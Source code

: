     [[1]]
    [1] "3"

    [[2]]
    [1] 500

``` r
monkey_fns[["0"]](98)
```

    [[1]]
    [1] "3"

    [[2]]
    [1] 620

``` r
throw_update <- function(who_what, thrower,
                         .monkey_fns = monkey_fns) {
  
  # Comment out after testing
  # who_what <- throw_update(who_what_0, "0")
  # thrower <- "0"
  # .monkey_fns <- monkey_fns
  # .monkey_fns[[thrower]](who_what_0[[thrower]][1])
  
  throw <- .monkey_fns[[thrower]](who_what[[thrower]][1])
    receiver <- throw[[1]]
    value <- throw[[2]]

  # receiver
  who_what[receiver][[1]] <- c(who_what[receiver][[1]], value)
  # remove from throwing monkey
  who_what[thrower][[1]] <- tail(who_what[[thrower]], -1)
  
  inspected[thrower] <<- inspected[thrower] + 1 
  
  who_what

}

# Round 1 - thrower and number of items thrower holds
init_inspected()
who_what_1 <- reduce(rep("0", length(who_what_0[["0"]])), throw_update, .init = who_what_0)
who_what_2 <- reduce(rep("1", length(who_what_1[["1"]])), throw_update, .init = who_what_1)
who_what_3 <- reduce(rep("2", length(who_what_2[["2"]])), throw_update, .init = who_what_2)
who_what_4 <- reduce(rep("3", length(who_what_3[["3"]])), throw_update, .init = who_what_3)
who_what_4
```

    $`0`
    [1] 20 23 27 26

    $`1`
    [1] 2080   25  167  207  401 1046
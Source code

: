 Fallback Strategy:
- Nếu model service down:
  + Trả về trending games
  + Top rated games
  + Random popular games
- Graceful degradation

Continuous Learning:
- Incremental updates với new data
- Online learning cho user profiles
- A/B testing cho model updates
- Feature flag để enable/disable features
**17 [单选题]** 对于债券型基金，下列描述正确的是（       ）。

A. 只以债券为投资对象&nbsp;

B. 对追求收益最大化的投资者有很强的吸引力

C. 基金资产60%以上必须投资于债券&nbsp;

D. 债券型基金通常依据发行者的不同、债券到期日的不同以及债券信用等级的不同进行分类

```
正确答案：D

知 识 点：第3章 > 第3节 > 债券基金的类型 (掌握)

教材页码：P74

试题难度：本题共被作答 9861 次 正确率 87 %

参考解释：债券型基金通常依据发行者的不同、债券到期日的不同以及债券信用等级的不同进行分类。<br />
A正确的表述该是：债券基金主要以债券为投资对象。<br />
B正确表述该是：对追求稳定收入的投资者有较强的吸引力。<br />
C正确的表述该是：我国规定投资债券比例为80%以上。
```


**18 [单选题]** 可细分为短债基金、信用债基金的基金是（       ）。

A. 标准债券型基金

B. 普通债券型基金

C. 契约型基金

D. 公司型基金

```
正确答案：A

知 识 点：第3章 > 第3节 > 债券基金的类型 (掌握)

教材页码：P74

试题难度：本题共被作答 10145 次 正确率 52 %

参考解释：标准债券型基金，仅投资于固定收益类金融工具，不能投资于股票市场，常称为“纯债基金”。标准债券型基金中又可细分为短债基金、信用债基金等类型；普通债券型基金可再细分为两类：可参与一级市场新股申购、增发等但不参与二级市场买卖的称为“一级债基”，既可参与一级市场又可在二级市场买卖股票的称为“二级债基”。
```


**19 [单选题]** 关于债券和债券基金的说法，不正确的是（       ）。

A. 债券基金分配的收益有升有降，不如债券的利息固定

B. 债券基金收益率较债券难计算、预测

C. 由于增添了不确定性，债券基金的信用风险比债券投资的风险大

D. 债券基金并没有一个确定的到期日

* * * *

Across the listing above, find all lines where the word "reduce" is present and copy them.

--- EXERCISE RESULT ---
who_what_1 <- reduce(rep("0", length(who_what_0[["0"]])), throw_update, .init = who_what_0)
who_what_2 <- reduce(rep("1", length(who_what_1[["1"]])), throw_update, .init = who_what_1)
who_what_3 <- reduce(rep("2", length(who_what_2[["2"]])), throw_update, .init = who_what_2)
who_what_4 <- reduce(rep("3", length(who_what_3[["3"]])), throw_update, .init = who_what_3)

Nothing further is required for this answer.